Wednesday, January 01, 2014

Light


Iron railings around the Da Nang river docks

I have been silent for a long time, and now that it is finally 2014, perhaps it is time to break that self-imposed silence.

It has been a year of progress in many respects - many firsts, like travelling with one of my choirs to Thailand and taking a group of children to Vietnam. Recording my first single in a proper studio for a compilation of local indie singer-songwriters. Completing my Kodaly teaching certification for primary level.

It has also been the hardest year I have known. For ten months, I was on the verge of letting everything go. Planning my will, meticulously mapping out who to leave my library to, what to discard, the people I would need to see before I ended it all. Nights spent, thinking of how to die without causing too much trouble to everyone else, deciding that the end of March 2014 would be when all my obligations were finally discharged, and I would be free.

People cling to life with a will; I wanted to die with that same will, a fierce determination that it was time to let go of life and let other people get on with theirs.

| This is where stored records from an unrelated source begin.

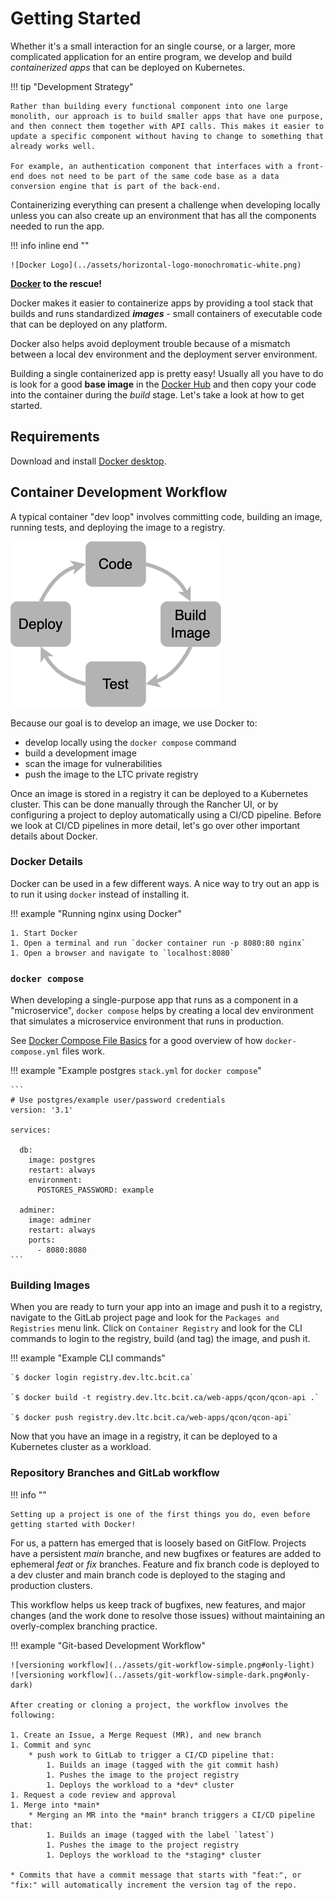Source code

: # Getting Started

Whether it's a small interaction for an single course, or a larger, more complicated application for an entire program, we develop and build *containerized apps* that can be deployed on Kubernetes.

!!! tip "Development Strategy"

    Rather than building every functional component into one large monolith, our approach is to build smaller apps that have one purpose, and then connect them together with API calls. This makes it easier to update a specific component without having to change to something that already works well.

    For example, an authentication component that interfaces with a front-end does not need to be part of the same code base as a data conversion engine that is part of the back-end.

Containerizing everything can present a challenge when developing locally unless you can also create up an environment that has all the components needed to run the app.

!!! info inline end ""

    ![Docker Logo](../assets/horizontal-logo-monochromatic-white.png)

**[Docker](https://docs.docker.com/get-started/) to the rescue!**

Docker makes it easier to containerize apps by providing a tool stack that builds and runs standardized ***images*** - small containers of executable code that can be deployed on any platform.

Docker also helps avoid deployment trouble because of a mismatch between a local dev environment and the deployment server environment.

Building a single containerized app is pretty easy! Usually all you have to do is look for a good **base image** in the [Docker Hub](https://hub.docker.com/) and then copy your code into the container during the *build* stage. Let's take a look at how to get started.

## Requirements

Download and install [Docker desktop](https://www.docker.com/products/docker-desktop).

## Container Development Workflow

A typical container "dev loop" involves committing code, building an image, running tests, and deploying the image to a registry.

![Development Loop](../assets/dev-loop.png)

Because our goal is to develop an image, we use Docker to:

- develop locally using the `docker compose` command
- build a development image
- scan the image for vulnerabilities
- push the image to the LTC private registry

Once an image is stored in a registry it can be deployed to a Kubernetes cluster. This can be done manually through the Rancher UI, or by configuring a project to deploy automatically using a CI/CD pipeline. Before we look at CI/CD pipelines in more detail, let's go over other important details about Docker.

### Docker Details

Docker can be used in a few different ways. A nice way to try out an app is to run it using `docker` instead of installing it.

!!! example "Running nginx using Docker"

    1. Start Docker
    1. Open a terminal and run `docker container run -p 8080:80 nginx`
    1. Open a browser and navigate to `localhost:8080`

### `docker compose`

When developing a single-purpose app that runs as a component in a "microservice", `docker compose` helps by creating a local dev environment that simulates a microservice environment that runs in production.

See [Docker Compose File Basics](https://takacsmark.com/docker-compose-tutorial-beginners-by-example-basics/#compose-file-basics) for a good overview of how `docker-compose.yml` files work.

!!! example "Example postgres `stack.yml` for `docker compose`"

    ```
    # Use postgres/example user/password credentials
    version: '3.1'

    services:

      db:
        image: postgres
        restart: always
        environment:
          POSTGRES_PASSWORD: example

      adminer:
        image: adminer
        restart: always
        ports:
          - 8080:8080
    ```

### Building Images

When you are ready to turn your app into an image and push it to a registry, navigate to the GitLab project page and look for the `Packages and Registries` menu link. Click on `Container Registry` and look for the CLI commands to login to the registry, build (and tag) the image, and push it.

!!! example "Example CLI commands"

    `$ docker login registry.dev.ltc.bcit.ca`

    `$ docker build -t registry.dev.ltc.bcit.ca/web-apps/qcon/qcon-api .`

    `$ docker push registry.dev.ltc.bcit.ca/web-apps/qcon/qcon-api`

Now that you have an image in a registry, it can be deployed to a Kubernetes cluster as a workload.

### Repository Branches and GitLab workflow

!!! info ""

    Setting up a project is one of the first things you do, even before getting started with Docker!

For us, a pattern has emerged that is loosely based on GitFlow. Projects have a persistent *main* branche, and new bugfixes or features are added to ephemeral *feat* or *fix* branches. Feature and fix branch code is deployed to a dev cluster and main branch code is deployed to the staging and production clusters.

This workflow helps us keep track of bugfixes, new features, and major changes (and the work done to resolve those issues) without maintaining an overly-complex branching practice.

!!! example "Git-based Development Workflow"

    ![versioning workflow](../assets/git-workflow-simple.png#only-light)
    ![versioning workflow](../assets/git-workflow-simple-dark.png#only-dark)

    After creating or cloning a project, the workflow involves the following:

    1. Create an Issue, a Merge Request (MR), and new branch
    1. Commit and sync
        * push work to GitLab to trigger a CI/CD pipeline that:
            1. Builds an image (tagged with the git commit hash)
            1. Pushes the image to the project registry
            1. Deploys the workload to a *dev* cluster
    1. Request a code review and approval
    1. Merge into *main*
        * Merging an MR into the *main* branch triggers a CI/CD pipeline that:
            1. Builds an image (tagged with the label `latest`)
            1. Pushes the image to the project registry
            1. Deploys the workload to the *staging* cluster

    * Commits that have a commit message that starts with "feat:", or "fix:" will automatically increment the version tag of the repo.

I had it all planned so well.

Then Mayerling and Edward Watson happened. A chance research encounter on Youtube with the Royal Ballet's rehearsal clips of an extraordinary dancer named Edward Watson going through a pas de deux with the amazing Mara Galeazzi in the ballet Mayerling, and something...changed. I don't know what happened, and I still don't. I only know that that night, dance had a voice, and that voice spoke to something inside, and long-dry bones began to stir.

I watched more dance clips. Lost myself in the shape of bodies carving their mark in the air, stamping their presence on space as surely as an official seal. For the first time in many, many months, I thought that perhaps I could do it too - dance as I used to do before the injuries and the mental blocks.

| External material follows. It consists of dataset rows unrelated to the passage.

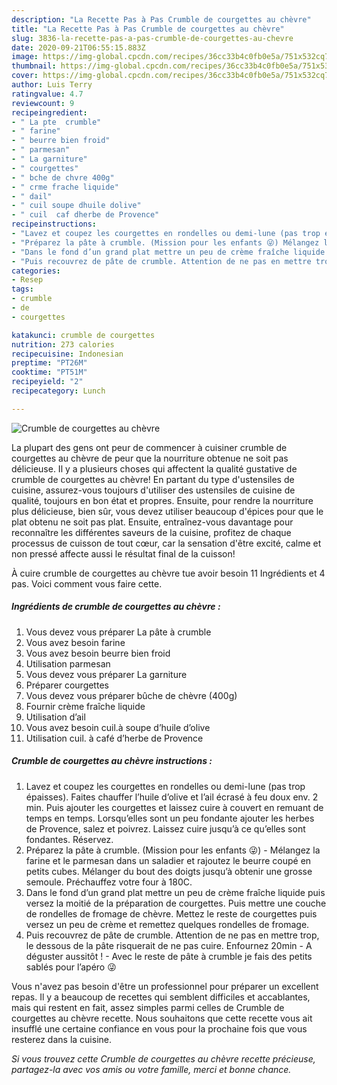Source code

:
 ```yaml
---
description: "La Recette Pas à Pas Crumble de courgettes au chèvre"
title: "La Recette Pas à Pas Crumble de courgettes au chèvre"
slug: 3836-la-recette-pas-a-pas-crumble-de-courgettes-au-chevre
date: 2020-09-21T06:55:15.883Z
image: https://img-global.cpcdn.com/recipes/36cc33b4c0fb0e5a/751x532cq70/crumble-de-courgettes-au-chevre-photo-principale-de-la-recette.jpg
thumbnail: https://img-global.cpcdn.com/recipes/36cc33b4c0fb0e5a/751x532cq70/crumble-de-courgettes-au-chevre-photo-principale-de-la-recette.jpg
cover: https://img-global.cpcdn.com/recipes/36cc33b4c0fb0e5a/751x532cq70/crumble-de-courgettes-au-chevre-photo-principale-de-la-recette.jpg
author: Luis Terry
ratingvalue: 4.7
reviewcount: 9
recipeingredient:
- " La pte  crumble"
- " farine"
- " beurre bien froid"
- " parmesan"
- " La garniture"
- " courgettes"
- " bche de chvre 400g"
- " crme frache liquide"
- " dail"
- " cuil soupe dhuile dolive"
- " cuil  caf dherbe de Provence"
recipeinstructions:
- "Lavez et coupez les courgettes en rondelles ou demi-lune (pas trop épaisses). Faites chauffer l’huile d’olive et l’ail écrasé à feu doux env. 2 min. Puis ajouter les courgettes et laissez cuire à couvert en remuant de temps en temps. Lorsqu’elles sont un peu fondante ajouter les herbes de Provence, salez et poivrez. Laissez cuire jusqu’à ce qu’elles sont fondantes. Réservez."
- "Préparez la pâte à crumble. (Mission pour les enfants 😜) Mélangez la farine et le parmesan dans un saladier et rajoutez le beurre coupé en petits cubes. Mélanger du bout des doigts jusqu’à obtenir une grosse semoule. Préchauffez votre four à 180C."
- "Dans le fond d’un grand plat mettre un peu de crème fraîche liquide puis versez la moitié de la préparation de courgettes. Puis mettre une couche de rondelles de fromage de chèvre. Mettez le reste de courgettes puis versez un peu de crème et remettez quelques rondelles de fromage."
- "Puis recouvrez de pâte de crumble. Attention de ne pas en mettre trop, le dessous de la pâte risquerait de ne pas cuire. Enfournez 20min  A déguster aussitôt !  Avec le reste de pâte à crumble je fais des petits sablés pour l’apéro 😜"
categories:
- Resep
tags:
- crumble
- de
- courgettes

katakunci: crumble de courgettes 
nutrition: 273 calories
recipecuisine: Indonesian
preptime: "PT26M"
cooktime: "PT51M"
recipeyield: "2"
recipecategory: Lunch

---
```



![Crumble de courgettes au chèvre](https://img-global.cpcdn.com/recipes/36cc33b4c0fb0e5a/751x532cq70/crumble-de-courgettes-au-chevre-photo-principale-de-la-recette.jpg)

La plupart des gens ont peur de commencer à cuisiner crumble de courgettes au chèvre de peur que la nourriture obtenue ne soit pas délicieuse. Il y a plusieurs choses qui affectent la qualité gustative de crumble de courgettes au chèvre! En partant du type d'ustensiles de cuisine, assurez-vous toujours d'utiliser des ustensiles de cuisine de qualité, toujours en bon état et propres. Ensuite, pour rendre la nourriture plus délicieuse, bien sûr, vous devez utiliser beaucoup d'épices pour que le plat obtenu ne soit pas plat. Ensuite, entraînez-vous davantage pour reconnaître les différentes saveurs de la cuisine, profitez de chaque processus de cuisson de tout cœur, car la sensation d'être excité, calme et non pressé affecte aussi le résultat final de la cuisson!

<!--inarticleads1-->

À cuire crumble de courgettes au chèvre tue avoir besoin 11 Ingrédients et 4 pas. Voici comment vous faire cette.

##### Ingrédients de crumble de courgettes au chèvre :

1. Vous devez vous préparer  La pâte à crumble
1. Vous avez besoin  farine
1. Vous avez besoin  beurre bien froid
1. Utilisation  parmesan
1. Vous devez vous préparer  La garniture
1. Préparer  courgettes
1. Vous devez vous préparer  bûche de chèvre (400g)
1. Fournir  crème fraîche liquide
1. Utilisation  d’ail
1. Vous avez besoin  cuil.à soupe d’huile d’olive
1. Utilisation  cuil. à café d’herbe de Provence




<!--inarticleads2-->

##### Crumble de courgettes au chèvre instructions :

1. Lavez et coupez les courgettes en rondelles ou demi-lune (pas trop épaisses). Faites chauffer l’huile d’olive et l’ail écrasé à feu doux env. 2 min. Puis ajouter les courgettes et laissez cuire à couvert en remuant de temps en temps. Lorsqu’elles sont un peu fondante ajouter les herbes de Provence, salez et poivrez. Laissez cuire jusqu’à ce qu’elles sont fondantes. Réservez.
1. Préparez la pâte à crumble. (Mission pour les enfants 😜) - Mélangez la farine et le parmesan dans un saladier et rajoutez le beurre coupé en petits cubes. Mélanger du bout des doigts jusqu’à obtenir une grosse semoule. Préchauffez votre four à 180C.
1. Dans le fond d’un grand plat mettre un peu de crème fraîche liquide puis versez la moitié de la préparation de courgettes. Puis mettre une couche de rondelles de fromage de chèvre. Mettez le reste de courgettes puis versez un peu de crème et remettez quelques rondelles de fromage.
1. Puis recouvrez de pâte de crumble. Attention de ne pas en mettre trop, le dessous de la pâte risquerait de ne pas cuire. Enfournez 20min  - A déguster aussitôt !  - Avec le reste de pâte à crumble je fais des petits sablés pour l’apéro 😜




<!--inarticleads1-->

<p>
Vous n'avez pas besoin d'être un professionnel pour préparer un excellent repas. Il y a beaucoup de recettes qui semblent difficiles et accablantes, mais qui restent en fait, assez simples parmi celles de Crumble de courgettes au chèvre recette. Nous souhaitons que cette recette vous ait insufflé une certaine confiance en vous pour la prochaine fois que vous resterez dans la cuisine.
</p>

<p>
<i>Si vous trouvez cette Crumble de courgettes au chèvre recette précieuse, partagez-la avec vos amis ou votre famille, merci et bonne chance.</i>
</p>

So I tried. It was awkward, clumsy movement, but it was movement. I started taking an interest in dance, started working out again slowly. Started thinking about things other than dark shadows and death.

Little by little, mornings were no longer things to be feared despite health problems and acute physical pain. Then one morning, I woke up, and I no longer wanted to die. A pinprick of light at the end of a very dark tunnel - tiny, so very tiny, but it was enough.


Woman on terrace in the Old Quarter, Hanoi, doing late night laundry


And so I went to Vietnam. A solo journey, as much to escape for a short time, as it was to find myself again. I went to Da Nang, and learned once again the meaning of kindness of strangers. Women at the waterfront, line dancing and pulling me to join them, trying to match make me despite language barriers, laughing and smiling. A history teacher I have never met before and whom I may never meet again, pulling me with her and taking me around the town at night, stopping at the ocean front to walk in comfortable silence before taking me back to my hotel.

I went to Hanoi to find memories, and find them I did - places I had visited before, 8 degrees of misty winter cold that brought me straight back to university in Virginia, the forgotten academic within that blazed up again at the prospect of an intellectual historical challenge at the National Vietnam Museum of History.

I returned home to a new year and a new set of challenges, and for the first time in a long while, the fear was not overwhelming, and death did not enter into it. The healing had begun, small but sure.

I don't write this for sympathy or anything other than to document a descent, a journey, and to bring it closure. This is where I have been. This is where I am starting from, all over again. A new year, a new road, and sparks of life in long-dead dreams.

May 2014 be a year of discovery, and a celebration of life for everyone I know.



5 comments:

Kenny Mah said...

There is no sympathy, my dear; only awe and joy that you have overcome and passed beyond this dark period.

Sometimes it's a work of art (a dance vid on YouTube) or journeying into another land (and witnessing life there) that can show us a different light.

Something new, something renewed.

Have a blessed year ahead, my friend.

Shuku said...

Something new, something renewed indeed. Blessed year to you too, my dear - may we see more of each other, and may the year be our best yet. :)

Constance said...

Dearest Shuku, you're an amazing person, always caring, cheering others, encouraging others....you are so selfless. I am so glad that you've found, or 're-kindled' with something that brought back a little light (little or just sparks for now, but I trust and will pray that it will become brighter and more vibrant each day) into your life. Blessed New Year Shuku, and well, New Year is just a number on the calendar but your personal New Year has begun within...:) HUGS!!!

Shuku said...

Constance, BIG hugs, and thank you so much. You inspire me incredibly you know that? Your artwork, and your passion for beautiful things, it's just amazing. Blessed new year to you too, and may it be something even more wonderful than this one. :)

Mei Tan said...

Great post Shuku. May 2014 be one of the best for you and may the light grows to its brightest from now on.